A Refreshing Tale of Friendship and Forgiveness


When we think of strong women, fear doesn’t usually coincide with that image, but the reality is that even the toughest among them, when battling weakness from overwhelming uncertainties, will at some point turn to faith. Whether that is a trust in a higher power or relying on a set of loyal friends, finding strength through something greater than one’s own footing is an inherent go-to for even the fiercest female.

Set in 1967, The Miracle Club is an uplifting film about three close friends who represent completely different generations who reunite with someone from their past. The powerhouse ensemble cast is dreamy.

Lily is portrayed by Maggie Smith (Downton Abbey), Eileen by Kathy Bates (Misery), and Dolly by Agnes O’Casey (BBC One’s Ridley Road), and they all reside in a densely populated community in Dublin called Ballygar. Separately, and yet together, they are facing life challenges such as a health scare, a mute child, and debilitating guilt from a deceased child. They all need and support one other, but what they really want is to win a trip to Lourdes, a place of miracles.

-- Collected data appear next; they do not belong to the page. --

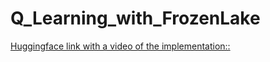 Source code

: # Q_Learning_with_FrozenLake

[Huggingface link with a video of the implementation:: ](https://huggingface.co/iiShreya/frozenLake_4x4_nonSlippery)




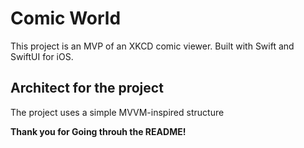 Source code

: # Comic World
This project is an MVP of an XKCD comic viewer. Built with Swift and SwiftUI for iOS.
 
## Architect for the project
The project uses a simple MVVM-inspired structure

**Thank you for Going throuh the README!**
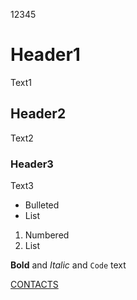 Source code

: 12345

# Header1

Text1

## Header2

Text2

### Header3

Text3

- Bulleted
- List

1. Numbered
2. List

**Bold** and _Italic_ and `Code` text

[CONTACTS](https://mdnghtdv.github.io/about/contacts)
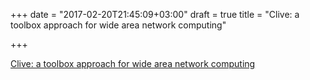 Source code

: +++
date = "2017-02-20T21:45:09+03:00"
draft = true
title = "Clive: a toolbox approach for wide area network computing"

+++

<p><a href="http://jisajournal.springeropen.com/articles/10.1186/s13174-016-0054-8">Clive: a toolbox approach for wide area network computing</a></p>
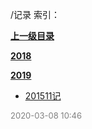 /记录 索引：


**[上一级目录](/index.md)**

**[2018](/记录/2018/index.md)**

**[2019](/记录/2019/index.md)**

- [201511记](/记录/201511记.md)


<font size=2 color='grey'> 2020-03-08 10:46 </font> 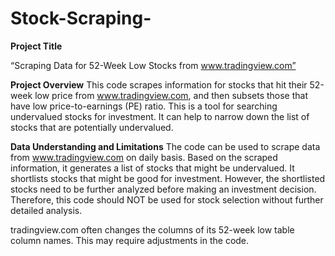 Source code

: # Stock-Scraping-

**Project Title**

“Scraping Data for 52-Week Low Stocks from www.tradingview.com”

**Project Overview**
This code scrapes information for stocks that hit their 52-week low price from www.tradingview.com, and then subsets those that have low price-to-earnings (PE) ratio. This is a tool for searching undervalued stocks for investment. It can help to narrow down the list of stocks that are potentially undervalued. 

**Data Understanding and Limitations**
The code can be used to scrape data from www.tradingview.com on daily basis. Based on the scraped information, it generates a list of stocks that might be undervalued. It shortlists stocks that might be good for investment. However, the shortlisted stocks need to be further analyzed before making an investment decision.
Therefore, this code should NOT be used for stock selection without further detailed analysis.
 
tradingview.com often changes the columns of its 52-week low table column names. This may require adjustments in the code. 
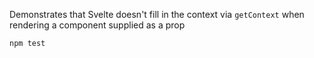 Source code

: Demonstrates that Svelte doesn't fill in the context via `getContext` when rendering a component supplied as a prop

`npm test`
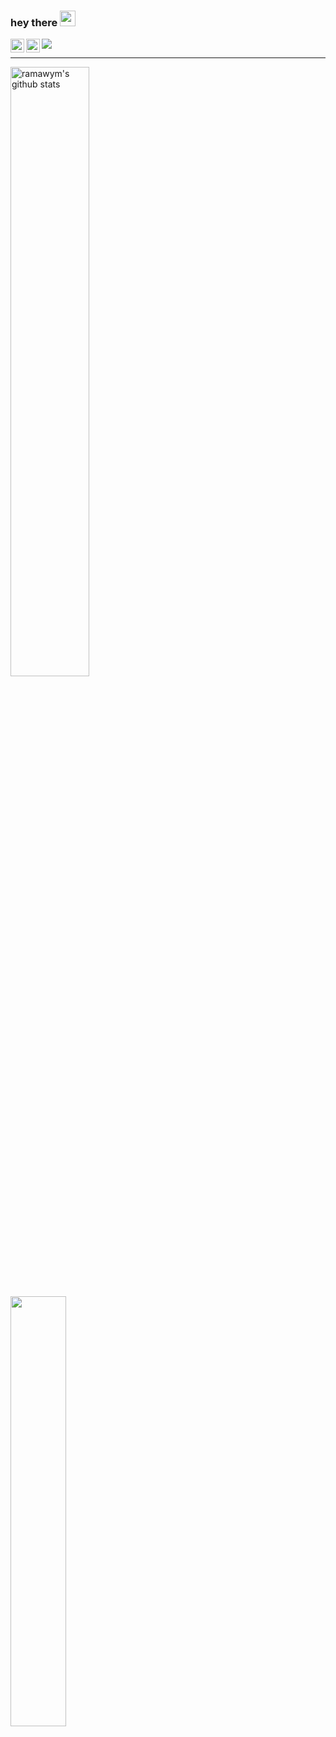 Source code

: ### hey there <img src="https://media.giphy.com/media/hvRJCLFzcasrR4ia7z/giphy.gif" width="25px"> 

![](https://komarev.com/ghpvc/?username=ramawym&color=blueviolet)
<a href="https://www.instagram.com/ramawym/">
  <img align="left" alt="" width="22px" src="https://raw.githubusercontent.com/hussainweb/hussainweb/main/icons/instagram.png" />
</a>
<a href="https://www.linkedin.com/in/maulanarama/">
  <img align="left" alt="" width="22px" src="https://raw.githubusercontent.com/peterthehan/peterthehan/master/assets/linkedin.svg" />
</a>
<br>
<hr />

<div>
<img align="center" src="https://github-readme-stats.vercel.app/api?username=ramawym&show_icons=true&include_all_commits=true&theme=radical" alt="ramawym's github stats" width="50%"/>
  <br>
  <br>
<img align="center" src="https://github-readme-stats.vercel.app/api/top-langs/?username=ramawym&layout=compact&theme=radical" width="42%"/>
</div>
  
<br>
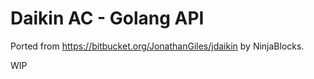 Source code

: # Daikin AC - Golang API

Ported from https://bitbucket.org/JonathanGiles/jdaikin by NinjaBlocks.

WIP
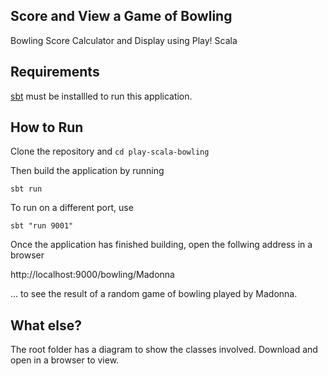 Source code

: ## Score and View a Game of Bowling
Bowling Score Calculator and Display using Play! Scala

## Requirements 
[sbt](https://www.scala-sbt.org/) must be installled to run this application.

## How to Run
Clone the repository and `cd play-scala-bowling`

Then build the application by running
 
`sbt run` 

To run on a different port, use

`sbt "run 9001"`

Once the application has finished building, open the follwing address in a browser

http://localhost:9000/bowling/Madonna

... to see the result of a random game of bowling played by Madonna.


## What else?
The root folder has a diagram to show the classes involved. Download and open in a browser to view.

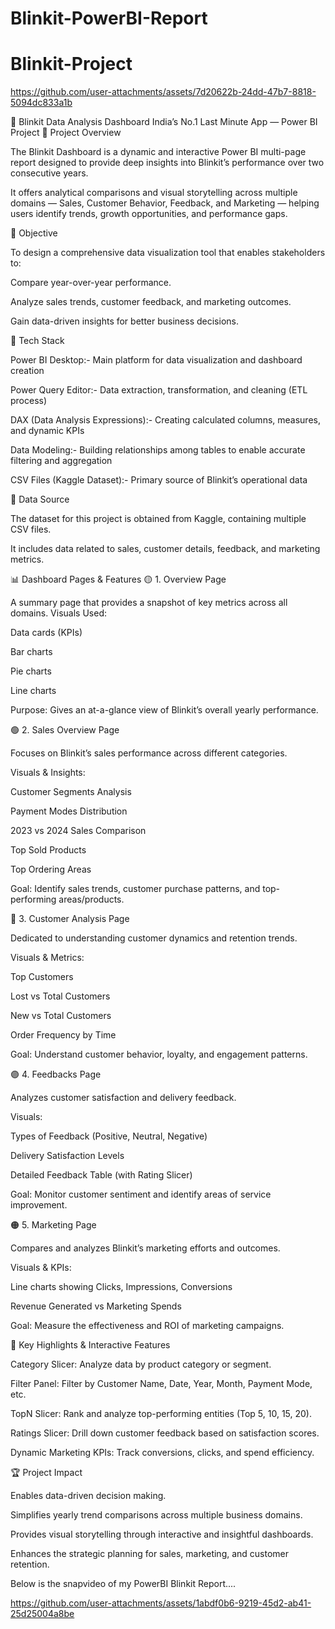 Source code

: # Blinkit-PowerBI-Report
# Blinkit-Project

https://github.com/user-attachments/assets/7d20622b-24dd-47b7-8818-5094dc833a1b



🚀 Blinkit Data Analysis Dashboard
India’s No.1 Last Minute App — Power BI Project
📘 Project Overview

The Blinkit Dashboard is a dynamic and interactive Power BI multi-page report designed to provide deep insights into Blinkit’s performance over two consecutive years.

It offers analytical comparisons and visual storytelling across multiple domains — Sales, Customer Behavior, Feedback, and Marketing — helping users identify trends, growth opportunities, and performance gaps.

🎯 Objective

To design a comprehensive data visualization tool that enables stakeholders to:

Compare year-over-year performance.

Analyze sales trends, customer feedback, and marketing outcomes.

Gain data-driven insights for better business decisions.

🧰 Tech Stack

Power BI Desktop:- Main platform for data visualization and dashboard creation

Power Query Editor:- Data extraction, transformation, and cleaning (ETL process)

DAX (Data Analysis Expressions):-	Creating calculated columns, measures, and dynamic KPIs

Data Modeling:-	Building relationships among tables to enable accurate filtering and aggregation

CSV Files (Kaggle Dataset):-	Primary source of Blinkit’s operational data

📂 Data Source

The dataset for this project is obtained from Kaggle, containing multiple CSV files.

It includes data related to sales, customer details, feedback, and marketing metrics.

📊 Dashboard Pages & Features
🟡 1. Overview Page

A summary page that provides a snapshot of key metrics across all domains.
Visuals Used:

Data cards (KPIs)

Bar charts

Pie charts

Line charts

Purpose:
Gives an at-a-glance view of Blinkit’s overall yearly performance.

🟢 2. Sales Overview Page

Focuses on Blinkit’s sales performance across different categories.

Visuals & Insights:

Customer Segments Analysis

Payment Modes Distribution

2023 vs 2024 Sales Comparison

Top Sold Products

Top Ordering Areas

Goal:
Identify sales trends, customer purchase patterns, and top-performing areas/products.

🔵 3. Customer Analysis Page

Dedicated to understanding customer dynamics and retention trends.

Visuals & Metrics:

Top Customers

Lost vs Total Customers

New vs Total Customers

Order Frequency by Time

Goal:
Understand customer behavior, loyalty, and engagement patterns.

🟣 4. Feedbacks Page

Analyzes customer satisfaction and delivery feedback.

Visuals:

Types of Feedback (Positive, Neutral, Negative)

Delivery Satisfaction Levels

Detailed Feedback Table (with Rating Slicer)

Goal:
Monitor customer sentiment and identify areas of service improvement.

🟠 5. Marketing Page

Compares and analyzes Blinkit’s marketing efforts and outcomes.

Visuals & KPIs:

Line charts showing Clicks, Impressions, Conversions

Revenue Generated vs Marketing Spends

Goal:
Measure the effectiveness and ROI of marketing campaigns.

🌟 Key Highlights & Interactive Features

Category Slicer: Analyze data by product category or segment.

Filter Panel: Filter by Customer Name, Date, Year, Month, Payment Mode, etc.

TopN Slicer: Rank and analyze top-performing entities (Top 5, 10, 15, 20).

Ratings Slicer: Drill down customer feedback based on satisfaction scores.

Dynamic Marketing KPIs: Track conversions, clicks, and spend efficiency.

🏆 Project Impact

Enables data-driven decision making.

Simplifies yearly trend comparisons across multiple business domains.

Provides visual storytelling through interactive and insightful dashboards.

Enhances the strategic planning for sales, marketing, and customer retention.


Below is the snapvideo of my PowerBI Blinkit Report....



https://github.com/user-attachments/assets/1abdf0b6-9219-45d2-ab41-25d25004a8be

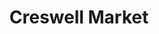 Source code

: ---
title: "Creswell Market"
url: /creswell/creswell-market-south-front-street/
shop: convenience
---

Similar to a Jewish person’s faith journey to the Western Wall, a Christian pilgrimage to Jerusalem, or a Muslim’s person’s Hajj, for those of Catholic faith, this annual journey to Lourdes is embarked upon in hopes of being granted a miracle for which the French lure is known to distribute. For women in the 1960s, as is apparent in The Miracle Club, this was also an opportunity to temporarily escape the mundane routines of domestic life. For this group, there is so much more in store.


The Commanding Cast

Just before the women’s excursion, Chrissie (Laura Linney, You Can Count on Me), returns to Ballygar after 40 years to bury her estranged and recently deceased mother, Maureen, who was originally supposed to be going to be the fourth friend on the journey. Replacing her mother without invitation, Chrissie joins the initially unwelcoming ladies, and she is an immediate and definite vibe misfit.

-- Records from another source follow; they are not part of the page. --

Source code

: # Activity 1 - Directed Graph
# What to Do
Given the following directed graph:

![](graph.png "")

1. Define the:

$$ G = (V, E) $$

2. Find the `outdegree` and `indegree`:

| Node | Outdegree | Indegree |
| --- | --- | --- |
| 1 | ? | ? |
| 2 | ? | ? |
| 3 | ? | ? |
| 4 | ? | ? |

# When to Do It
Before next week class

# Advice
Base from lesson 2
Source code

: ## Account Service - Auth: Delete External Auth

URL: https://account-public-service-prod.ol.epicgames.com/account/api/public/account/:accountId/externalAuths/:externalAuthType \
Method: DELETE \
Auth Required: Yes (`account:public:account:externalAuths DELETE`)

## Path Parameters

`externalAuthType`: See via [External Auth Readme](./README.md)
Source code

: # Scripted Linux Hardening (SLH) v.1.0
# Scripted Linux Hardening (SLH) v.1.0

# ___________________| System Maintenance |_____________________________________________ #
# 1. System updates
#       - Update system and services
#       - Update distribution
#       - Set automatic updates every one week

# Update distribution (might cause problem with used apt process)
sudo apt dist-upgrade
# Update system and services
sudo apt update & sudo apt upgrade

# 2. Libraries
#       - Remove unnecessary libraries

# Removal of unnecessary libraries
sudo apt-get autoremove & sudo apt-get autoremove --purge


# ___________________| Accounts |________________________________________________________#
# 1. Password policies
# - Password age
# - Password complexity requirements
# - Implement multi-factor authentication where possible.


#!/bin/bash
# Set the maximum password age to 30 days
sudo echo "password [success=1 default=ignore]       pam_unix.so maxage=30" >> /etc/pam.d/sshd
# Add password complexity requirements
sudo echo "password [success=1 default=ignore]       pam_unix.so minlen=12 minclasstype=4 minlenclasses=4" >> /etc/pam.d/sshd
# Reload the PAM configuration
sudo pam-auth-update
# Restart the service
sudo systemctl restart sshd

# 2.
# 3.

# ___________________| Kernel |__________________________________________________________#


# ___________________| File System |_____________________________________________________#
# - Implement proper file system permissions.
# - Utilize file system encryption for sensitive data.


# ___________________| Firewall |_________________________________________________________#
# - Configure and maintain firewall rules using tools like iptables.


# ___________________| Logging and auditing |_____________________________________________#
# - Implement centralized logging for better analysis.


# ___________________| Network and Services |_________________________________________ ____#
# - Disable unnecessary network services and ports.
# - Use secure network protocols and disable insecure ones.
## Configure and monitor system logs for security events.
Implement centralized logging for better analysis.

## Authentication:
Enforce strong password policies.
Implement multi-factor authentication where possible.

After being exiled and culturally re-conditioned in the United States for so long, Chrissie’s presence is the awkward beginning on an ultimately uplifting path to healing from unspoken trauma and buried betrayals presented by some of the most iconic actresses to exist.

The Miracle Club
Sony Pictures Classics

As is true in anything in which she is cast, Smith doesn’t even need to speak she’s so amazing. Her facial expressions and reactions provide a level of subtext that is rarely seen in less competent actors. Smith’s scenes are arguably the most memorable. Luckily for Linney, who is as amazing as always, her most memorable scenes are with Smith and they are quite a dynamic duo.

Related: Here Are The 8 Best Maggie Smith Movies and TV Shows

Bates is simply a treasure. With an impressive accent, she is probably the strongest anchor for sure-laughs in what is billed as a comedy. All of this is to be expected with such a celebrated actress.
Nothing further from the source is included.